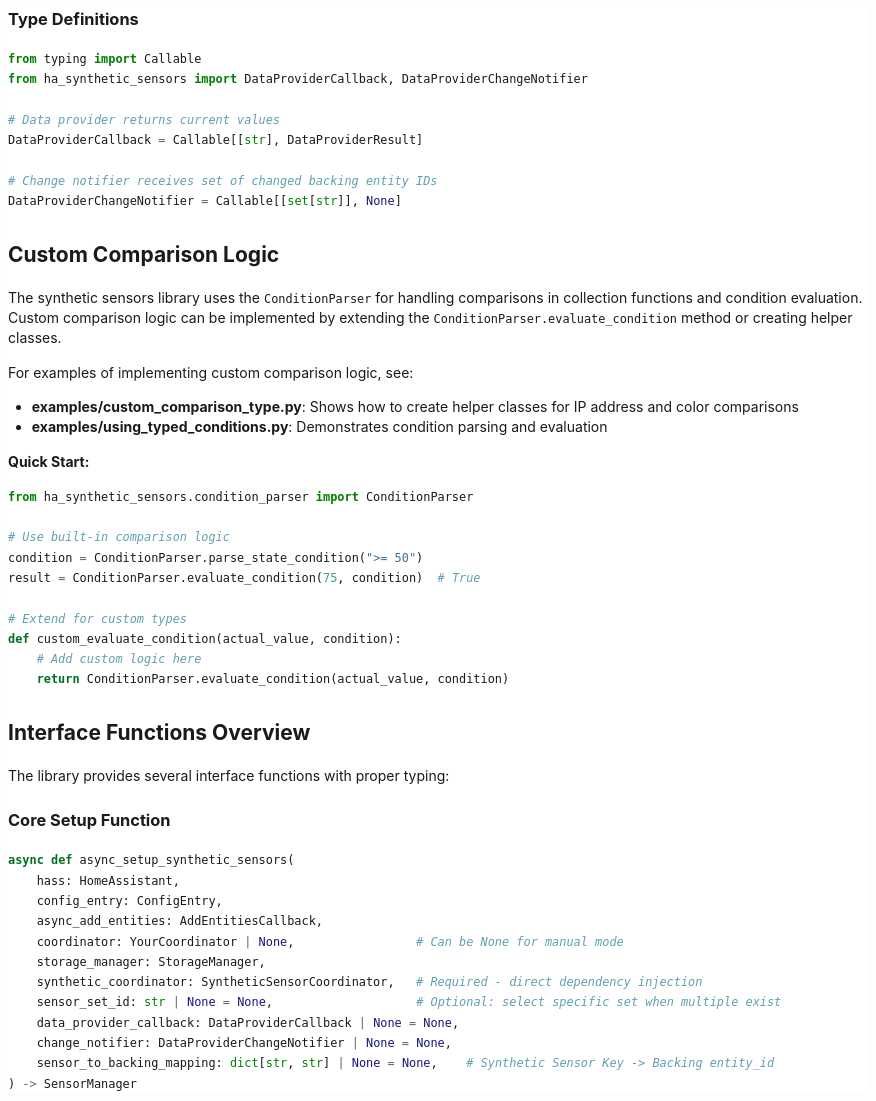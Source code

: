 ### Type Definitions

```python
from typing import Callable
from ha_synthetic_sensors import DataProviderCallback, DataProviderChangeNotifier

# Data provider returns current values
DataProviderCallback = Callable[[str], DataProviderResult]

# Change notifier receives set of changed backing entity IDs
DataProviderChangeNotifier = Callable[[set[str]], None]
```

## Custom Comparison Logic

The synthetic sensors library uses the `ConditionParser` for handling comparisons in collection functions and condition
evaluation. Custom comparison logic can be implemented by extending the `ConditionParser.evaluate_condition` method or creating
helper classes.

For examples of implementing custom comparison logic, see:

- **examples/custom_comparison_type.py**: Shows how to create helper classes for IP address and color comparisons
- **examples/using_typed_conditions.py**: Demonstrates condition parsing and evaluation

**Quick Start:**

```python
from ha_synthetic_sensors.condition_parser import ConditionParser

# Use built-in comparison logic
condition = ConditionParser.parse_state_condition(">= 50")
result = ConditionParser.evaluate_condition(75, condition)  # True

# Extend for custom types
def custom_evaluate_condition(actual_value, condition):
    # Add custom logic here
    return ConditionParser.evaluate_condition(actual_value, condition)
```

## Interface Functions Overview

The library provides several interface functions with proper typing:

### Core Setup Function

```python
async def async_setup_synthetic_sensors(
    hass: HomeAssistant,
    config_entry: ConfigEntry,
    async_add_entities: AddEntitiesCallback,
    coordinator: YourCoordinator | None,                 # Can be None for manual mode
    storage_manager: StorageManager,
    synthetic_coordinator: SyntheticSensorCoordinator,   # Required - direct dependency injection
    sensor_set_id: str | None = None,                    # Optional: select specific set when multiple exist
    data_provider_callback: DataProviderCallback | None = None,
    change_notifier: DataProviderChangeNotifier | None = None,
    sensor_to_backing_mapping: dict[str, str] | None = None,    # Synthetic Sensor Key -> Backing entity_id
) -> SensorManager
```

★ ★ ★

Could you say how many lines in the listing contain the string "ConditionParser"? Only the number, please.

6